# [PROBLEM STATEMENT]
Show every line of the data where the word "allows" can be found.

*** ENTRIES PROVIDED ***

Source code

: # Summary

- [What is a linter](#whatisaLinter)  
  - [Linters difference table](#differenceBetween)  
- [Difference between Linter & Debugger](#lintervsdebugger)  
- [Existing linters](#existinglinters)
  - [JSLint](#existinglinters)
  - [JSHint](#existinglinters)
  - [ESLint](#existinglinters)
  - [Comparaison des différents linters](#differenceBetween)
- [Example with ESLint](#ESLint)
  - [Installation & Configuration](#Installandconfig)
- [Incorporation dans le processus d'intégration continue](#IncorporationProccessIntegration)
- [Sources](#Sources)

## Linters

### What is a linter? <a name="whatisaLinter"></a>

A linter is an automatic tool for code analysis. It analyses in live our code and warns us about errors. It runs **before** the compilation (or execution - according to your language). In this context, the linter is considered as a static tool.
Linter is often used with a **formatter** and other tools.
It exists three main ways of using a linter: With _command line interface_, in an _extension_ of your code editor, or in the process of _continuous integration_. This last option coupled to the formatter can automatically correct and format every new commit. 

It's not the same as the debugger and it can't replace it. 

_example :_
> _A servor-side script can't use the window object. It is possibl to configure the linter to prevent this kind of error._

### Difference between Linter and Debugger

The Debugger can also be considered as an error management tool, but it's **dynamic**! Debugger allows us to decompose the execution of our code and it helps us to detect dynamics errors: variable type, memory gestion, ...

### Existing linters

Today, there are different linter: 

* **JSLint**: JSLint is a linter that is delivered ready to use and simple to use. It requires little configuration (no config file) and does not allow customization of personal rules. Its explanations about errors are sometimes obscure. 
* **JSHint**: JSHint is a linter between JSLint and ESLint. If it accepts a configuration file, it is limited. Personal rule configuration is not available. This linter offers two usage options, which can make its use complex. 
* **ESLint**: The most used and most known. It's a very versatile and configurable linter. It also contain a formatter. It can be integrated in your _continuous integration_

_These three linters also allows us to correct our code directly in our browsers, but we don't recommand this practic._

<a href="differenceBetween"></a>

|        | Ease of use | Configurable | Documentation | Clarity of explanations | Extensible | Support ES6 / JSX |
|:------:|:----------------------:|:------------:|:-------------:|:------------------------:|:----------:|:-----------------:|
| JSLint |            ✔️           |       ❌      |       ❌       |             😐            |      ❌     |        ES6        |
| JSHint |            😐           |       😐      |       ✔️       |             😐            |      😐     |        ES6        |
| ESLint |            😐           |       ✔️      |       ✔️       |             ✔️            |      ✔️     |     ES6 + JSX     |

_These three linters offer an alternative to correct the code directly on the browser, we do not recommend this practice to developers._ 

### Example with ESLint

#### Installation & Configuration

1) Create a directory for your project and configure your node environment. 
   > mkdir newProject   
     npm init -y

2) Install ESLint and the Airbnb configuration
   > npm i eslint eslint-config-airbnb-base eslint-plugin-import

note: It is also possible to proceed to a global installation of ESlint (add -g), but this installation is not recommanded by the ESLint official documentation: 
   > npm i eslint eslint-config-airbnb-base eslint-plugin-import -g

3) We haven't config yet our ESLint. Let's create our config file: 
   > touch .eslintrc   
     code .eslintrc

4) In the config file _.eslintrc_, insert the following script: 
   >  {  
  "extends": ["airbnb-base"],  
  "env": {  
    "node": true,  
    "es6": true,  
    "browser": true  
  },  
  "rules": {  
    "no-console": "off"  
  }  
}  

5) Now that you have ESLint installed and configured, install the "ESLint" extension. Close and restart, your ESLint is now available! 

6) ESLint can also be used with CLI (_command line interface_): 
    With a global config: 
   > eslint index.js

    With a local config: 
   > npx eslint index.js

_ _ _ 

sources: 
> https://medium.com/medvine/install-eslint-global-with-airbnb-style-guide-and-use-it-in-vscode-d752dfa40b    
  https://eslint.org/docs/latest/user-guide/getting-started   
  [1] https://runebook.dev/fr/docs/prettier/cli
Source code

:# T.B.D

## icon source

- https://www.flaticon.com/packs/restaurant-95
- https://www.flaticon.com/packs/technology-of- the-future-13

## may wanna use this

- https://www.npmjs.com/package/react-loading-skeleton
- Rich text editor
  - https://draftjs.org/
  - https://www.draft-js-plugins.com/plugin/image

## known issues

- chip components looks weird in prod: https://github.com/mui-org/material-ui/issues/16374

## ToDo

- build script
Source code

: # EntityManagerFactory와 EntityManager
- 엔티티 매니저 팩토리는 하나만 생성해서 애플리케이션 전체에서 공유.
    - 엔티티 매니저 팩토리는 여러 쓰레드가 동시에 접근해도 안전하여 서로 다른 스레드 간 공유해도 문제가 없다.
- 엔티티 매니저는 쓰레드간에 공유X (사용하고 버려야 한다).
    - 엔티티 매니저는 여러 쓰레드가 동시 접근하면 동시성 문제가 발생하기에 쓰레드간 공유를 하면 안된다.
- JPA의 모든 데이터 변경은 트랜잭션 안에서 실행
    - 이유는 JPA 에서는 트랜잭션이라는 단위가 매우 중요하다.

*** End of ENTRIES PROVIDED ***

# [ANSWER BELOW]
The Debugger can also be considered as an error management tool, but it's **dynamic**! Debugger allows us to decompose the execution of our code and it helps us to detect dynamics errors: variable type, memory gestion, ...
_These three linters also allows us to correct our code directly in our browsers, but we don't recommand this practic._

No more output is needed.